View Full Version : The real status of welfare in the US
punisa
9th March 2011, 13:19
Was talking to a friend yesterday and she told me how I got it all wrong regarding the state of social benefits in the US.
According to my friend - US has huge social benefits for unemployed and free basic health care that virtually takes care for all of your needs.
Furthermore she bashed the black population for being extremely lazy simply because the social benefits are too high and thus they live of these benefits.
This rant stinks hard, but I have never been to the US (she has) and I'm in a lack of good solid arguments. Because I never imagined US being such a nice social state as she portrayed it.
If you could point me to some numbers and date regarding the topic, I'd be grateful.

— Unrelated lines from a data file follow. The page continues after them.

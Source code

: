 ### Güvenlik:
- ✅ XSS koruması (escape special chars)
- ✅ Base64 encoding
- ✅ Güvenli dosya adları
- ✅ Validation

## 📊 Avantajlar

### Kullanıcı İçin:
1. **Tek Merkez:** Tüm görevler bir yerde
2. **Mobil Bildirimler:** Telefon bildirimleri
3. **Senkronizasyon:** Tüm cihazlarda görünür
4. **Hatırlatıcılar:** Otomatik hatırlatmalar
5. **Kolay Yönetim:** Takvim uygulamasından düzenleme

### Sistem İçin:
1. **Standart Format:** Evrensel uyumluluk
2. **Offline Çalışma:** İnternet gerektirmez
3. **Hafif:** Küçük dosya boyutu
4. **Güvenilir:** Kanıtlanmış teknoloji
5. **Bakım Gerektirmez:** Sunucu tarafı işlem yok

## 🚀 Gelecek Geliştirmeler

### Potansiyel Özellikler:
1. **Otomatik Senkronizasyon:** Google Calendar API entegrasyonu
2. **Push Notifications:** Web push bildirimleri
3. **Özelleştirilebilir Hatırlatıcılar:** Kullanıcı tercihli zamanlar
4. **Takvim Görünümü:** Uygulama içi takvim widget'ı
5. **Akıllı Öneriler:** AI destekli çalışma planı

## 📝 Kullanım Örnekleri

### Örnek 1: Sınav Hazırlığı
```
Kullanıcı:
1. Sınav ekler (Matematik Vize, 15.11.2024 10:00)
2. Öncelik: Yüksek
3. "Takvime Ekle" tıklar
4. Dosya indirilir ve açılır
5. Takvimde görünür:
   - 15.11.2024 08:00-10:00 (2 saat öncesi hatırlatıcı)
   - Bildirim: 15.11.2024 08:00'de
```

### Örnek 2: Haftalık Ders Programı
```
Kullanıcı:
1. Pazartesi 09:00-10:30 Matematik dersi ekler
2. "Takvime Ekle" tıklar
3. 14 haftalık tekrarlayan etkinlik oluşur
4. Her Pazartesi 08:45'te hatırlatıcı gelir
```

Also, comment if you wish.
The Douche
9th March 2011, 15:49
Your friend is a racist and is parroting the racist comments of people to the right of mainstream US politics.
She is also flat out wrong, there is no basic health care coverage, nobody gets free healthcare in the US from the state unless they are a military veteran or over 68 years old.
ÑóẊîöʼn
9th March 2011, 15:55
I don't have any hard figures as such, but as someone lucky enough to be born in a more generous country, I can tell you she was talking complete bullshit.
If I remember correctly, federal unemployment benefits run out after a period of 99 weeks (http://en.wikipedia.org/wiki/99ers), and I suspect that the unemployment benefits offered by individual states, if any, are minimal or similarly limited. For comparison, there is no time limit on claiming Jobseeker's Allowance (JSA) in the UK.
Also, the US Medicaid (http://en.wikipedia.org/wiki/Medicaid) program is nowhere near as generous or comprehensive as, say, the United Kingdom's National Health Service. While NHS services are free at the point of use for UK residents (with the exception of prescriptions for employed people, IIRC) and even some foreign nationals (such as EU residents), Medicare is a means-tested benefit where poverty alone is not enough for one to qualify. Although hospitals in the US are legally obligated to stabilise you if you have a life-threatening condition, what this means in actuality is that people who are simultaneously unable to get decent health insurance and who fail to qualify for Medicaid are limited in their options - especially when then the hospital presents its bill.
In addition, I've heard all sorts of health-related horror stories from US residents, about how their insurance companies refuse to pay for a particular course of treatment or how they could not get covered for "pre-existing conditions" such as being female. And that's from those people who can afford insurance in the first place. A lot of Americans cannot afford health insurance, but at the same time getting treatment on Medicaid, or applying for disability payments, is a bureaucratic nightmare.
In short, your friend is deluding herself with rightwing dittohead propaganda, and it seems likely that neither she nor the authors of the spew she's obviously swallowed have ever looked at the welfare and healthcare systems of other, more civilised countries.
MarxSchmarx
10th March 2011, 06:47
So with friends like these who needs enemies?
As far as sources go:
http://www.fair.org/index.php?page=3726
e.g., this view ...
...taps into very old American notions of what distinguishes the deserving poor from the undeserving poor—trying to distinguish those people who are poor through no fault of their own, and therefore deserve our sympathy and our assistance, and all of those other people who are poor because they’re stupid, because they’re lazy, because they have too many babies.
¿Que?
10th March 2011, 07:23
Yeah, pretty much what everyone else has said. Here's a personal anecdote.
I used to work at a Medicaid call center and let me tell you, that was some of the most depressing shit I ever heard. It wasn't second hand information either. I was getting calls from people who were trying to get health coverage e.g. parents of children with cancer, homeless veterans with missing limbs and psychological problems, all sorts of shit. We weren't suppose to really talk to them or help them. 90% of the time we'd direct them to another government office, who would in turn send them to us. All I could do was listen to their stories and tell them that it would work itself out, although I would often get *****ed at for high call times, on account of the fact that many times, these people knew I couldn't help them, but they just wanted someone to listen. It was really sad.
Of course, the call center itself was outsourced to some private company, so technically I was not employed by the state. It was really really bad.